Published: June 09, 2022, Edited by: Niels Jensen

Trigger action by sound with Arduino

You can trigger some action when a microphone registers a certain level of sound with a few cheap components. Read here how to connect the components, and how to modify the programming to suit your specific needs.


You need the following components:

  • Arduino UNO (Can be done with other arduino-like boards as well)
  • Microphone MAX4466
  • Diode 1N4148
  • Resistor 1MOhm
  • Capacitor 10 nF

You may change the resistor and capacitor to similar but different values, this can change how the device responds to different frequencies of sound. Notice that the microphone has a small screw you can twist to adjust sound volume, it's probably best to leave it as it was in the packaging.
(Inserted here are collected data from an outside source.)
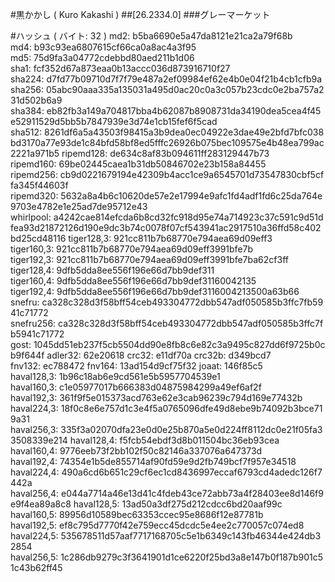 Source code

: #黒かかし ( Kuro Kakashi )
##[26.2334.0]
###グレーマーケット

#ハッシュ ( バイト: 32 )
md2: b5ba6690e5a47da8121e21ca2a79f68b
md4: b93c93ea6807615cf66ca0a8ac4a3f95
md5: 75d9fa3a04772cdebbd80aed211b1d06
sha1: fcf352d67a873eaa0b13accc036d873916710f27
sha224: d7fd77b09710d7f7f79e487a2ef09984ef62e4b0e04f21b4cb1cfb9a
sha256: 05abc90aaa335a135031a495d0ac20c0a3c057b23cdc0e2ba757a231d502b6a9
sha384: eb82fb3a149a704817bba4b62087b8908731da34190dea5cea4f45e52911529d5bb5b7847939e3d74e1cb15fef6f5cad
sha512: 8261df6a5a43503f98415a3b9dea0ec04922e3dae49e2bfd7bfc038bd3170a77e93de1c84bfd58bf8ed5fffc26926b075bec109575e4b48ea799ac2221a971b5
ripemd128: de634c8af83b094611ff283129447b73
ripemd160: 69be02445caea1b31db50846702e23b158a84455
ripemd256: cb9d0221679194e42309b4acc1ce9a6545701d73547830cbf5cffa345f44603f
ripemd320: 5632a8a4b6c10620de57e2e17994e9afc1fd4adf1fd6c25da764e9703e4782e1e25ad7de95712e43
whirlpool: a4242cae814efcda6b8cd32fc918d95e74a714923c37c591c9d51dfea93d21872126d190e9dc3b74c0078f07cf543941ac2917510a36ffd58c402bd25cd48116
tiger128,3: 921cc811b7b68770e794aea69d09eff3
tiger160,3: 921cc811b7b68770e794aea69d09eff3991bfe7b
tiger192,3: 921cc811b7b68770e794aea69d09eff3991bfe7ba62cf3ff
tiger128,4: 9dfb5dda8ee556f196e66d7bb9def311
tiger160,4: 9dfb5dda8ee556f196e66d7bb9def31160042135
tiger192,4: 9dfb5dda8ee556f196e66d7bb9def3116004213500a63b66
snefru: ca328c328d3f58bff54ceb493304772dbb547adf050585b3ffc7fb5941c71772
snefru256: ca328c328d3f58bff54ceb493304772dbb547adf050585b3ffc7fb5941c71772
gost: 1045dd51eb237f5cb5504dd90e8fb8c6e82c3a9495c827dd6f9725b0cb9f644f
adler32: 62e20618
crc32: e11df70a
crc32b: d349bcd7
fnv132: ec788472
fnv164: 13ad154d9cf75f32
joaat: 146f85c5
haval128,3: 1b96c18ab6e9cd561e5b5957704539e1
haval160,3: c1e05977017b666383d04875984299a49ef6af2f
haval192,3: 361f9f5e015373acd763e62e3cab96239c794d169e77432b
haval224,3: 18f0c8e6e757d1c3e4f5a0765096dfe49d8ebe9b74092b3bce719a31
haval256,3: 335f3a02070dfa23e0d0e25b870a5e0d224ff8112dc0e21f05fa33508339e214
haval128,4: f5fcb54ebdf3d8b011504bc36eb93cea
haval160,4: 9776eeb73f2bb102f50c82146a337076a647373d
haval192,4: 74354e1b5de855714af90fd59e9d2fb749bcf7f957e34518
haval224,4: 490a6cd6b651c29cf6ec1cd8436997eccaf6793cd4adedc126f7442a
haval256,4: e044a7714a46e13d41c4fdeb43ce72abb73a4f28403ee8d146f9e9f4ea89a8c8
haval128,5: 13ad50a3df275d212cdcc6bd20aaf99c
haval160,5: 89956d10589bec63353ccec95e8686f12e87781b
haval192,5: ef8c795d7770f42e759ecc45dcdc5e4ee2c770057c074ed8
haval224,5: 535678511d57aaf7717168705c5e1b6349c143fb46344e424db32854
haval256,5: 1c286db9279c3f3641901d1ce6220f25bd3a8e147b0f187b901c51c43b62ff45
Now wire the connections as shown on the diagram. The resistor and capacitor can be flipped either way, the diode must have the black end away from the microphone.
SoundTrigger wiring diagram

The quick and easy way to make it work is to use a small breadboard and jumper cables as shown. To plug the microphone into the cables you should solder the little three-legged connector from the package onto the holes. You can read about breadboards or watch a video.

Connected with breadboard

Later, if you want to make the device more robust you can hot glue the components to the breadboard, or solder them together without any breadboard at all. You can even shrink it.


Now the hardware is done, time to set up the software. If it's your first time with Arduino, go through the first part of these instructions.
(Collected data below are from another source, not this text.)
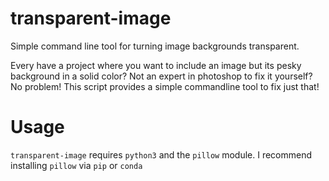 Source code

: # transparent-image
Simple command line tool for turning image backgrounds transparent.

Every have a project where you want to include an image but its pesky background in a
solid color? Not an expert in photoshop to fix it yourself? No problem! This script
provides a simple commandline tool to fix just that! 

# Usage
`transparent-image` requires `python3` and the `pillow` module. I recommend installing
`pillow` via `pip` or `conda`



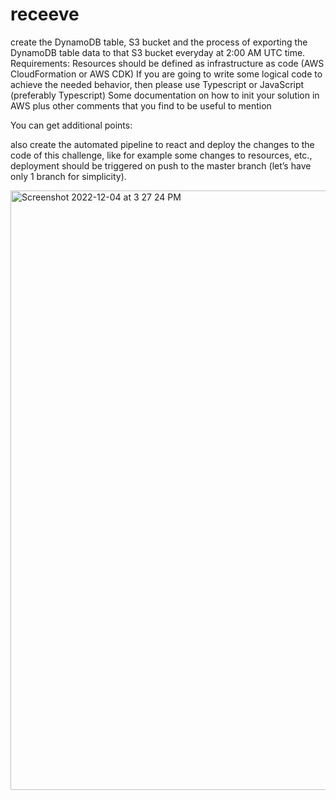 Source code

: # receeve

create the DynamoDB table, S3 bucket and the process of exporting the DynamoDB table data to that S3 bucket everyday at 2:00 AM UTC time.
Requirements:
Resources should be defined as infrastructure as code (AWS CloudFormation or AWS CDK)
If you are going to write some logical code to achieve the needed behavior, then please use Typescript or JavaScript (preferably Typescript)
Some documentation on how to init your solution in AWS plus other comments that you find to be useful to mention

You can get additional points:

also create the automated pipeline to react and deploy the changes to the code of this challenge, like for example some changes to resources, etc., deployment should be triggered on push to the master branch (let’s have only 1 branch for simplicity).


<img width="959" alt="Screenshot 2022-12-04 at 3 27 24 PM" src="https://user-images.githubusercontent.com/47210393/205485849-80e5b7ce-d3c9-4bb9-8a94-c088b3e84633.png">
Open a new file in the Arduino editor, delete all the text and paste in the program from the bottom of the page, save it under the name SoundTrigger. Upload the program to the Arduino. Open Tools -> Serial Plotter (ctrl+shift+L), and you should see the output of the sound measurements. (You may have to switch to 115200 baud in the bottom left corner). If you make a loud noise the level should spike, and measurements pause while the LED on the Arduino blinks twice. If yes, congratulations, it's working :-)
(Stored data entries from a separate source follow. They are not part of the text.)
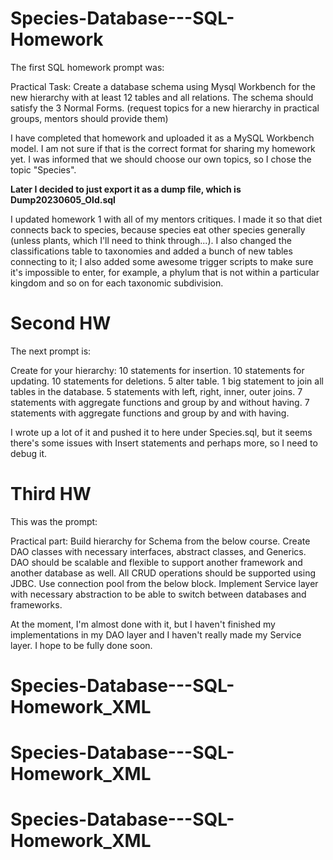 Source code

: # Species-Database---SQL-Homework

The first SQL homework prompt was:

Practical Task:
Create a database schema using Mysql Workbench for the new hierarchy with at least 12 tables and all relations. The schema should satisfy the 3 Normal Forms. (request topics for a new hierarchy in practical groups, mentors should provide them)

I have completed that homework and uploaded it as a MySQL Workbench model. I am not sure if that is the correct format for sharing my homework yet. I was informed that we should choose our own topics, so I chose the topic "Species".

**Later I decided to just export it as a dump file, which is Dump20230605_Old.sql**

I updated homework 1 with all of my mentors critiques. I made it so that diet connects back to species, because species eat other species generally (unless plants, which I'll need to think through...). I also changed the classifications table to taxonomies and added a bunch of new tables connecting to it; I also added some awesome trigger scripts to make sure it's impossible to enter, for example, a phylum that is not within a particular kingdom and so on for each taxonomic subdivision.

# Second HW

The next prompt is:

Create for your hierarchy:
10 statements for insertion.
10 statements for updating.
10 statements for deletions.
5 alter table.
 1 big statement to join all tables in the database.
5 statements with left, right, inner, outer joins.
7 statements with aggregate functions and group by and without having.
7 statements with aggregate functions and group by and with having.

I wrote up a lot of it and pushed it to here under Species.sql, but it seems there's some issues with Insert statements and perhaps more, so I need to debug it.

# Third HW

This was the prompt:

Practical part:
Build hierarchy for Schema from the below course.
Create DAO classes with necessary interfaces, abstract classes, and Generics.  DAO should be scalable and flexible to support another framework and another database as well. All CRUD operations should be supported using JDBC. Use connection pool from the below block.
Implement Service layer with necessary abstraction to be able to switch between databases and frameworks.

At the moment, I'm almost done with it, but I haven't finished my implementations in my DAO layer and I haven't really made my Service layer. I hope to be fully done soon.
# Species-Database---SQL-Homework_XML
# Species-Database---SQL-Homework_XML
# Species-Database---SQL-Homework_XML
Now you can modify the code to your needs. If you want to adjust what triggers the device, you can change the following values:

  • sampleTime - How often do you want to sample the sound level?
  • averagingInterval - The code will calculate the average of the last X samples. If you want only sustained noise to trigger the device, you can set this to a high value.
  • triggerLevel - This sound level triggers action. From 0 to 100.
  • centerVoltage - It's complicated. If you're doing something quick and dirty, just leave it. Ideally, you should adjust it up/down to make the microphone output in silence as close to zero as possible.
  • resetOnTrigger - Use either true or false. If it's true, the averaged sound level will be set to zero after each triggering, so it will take a new noise to trigger again.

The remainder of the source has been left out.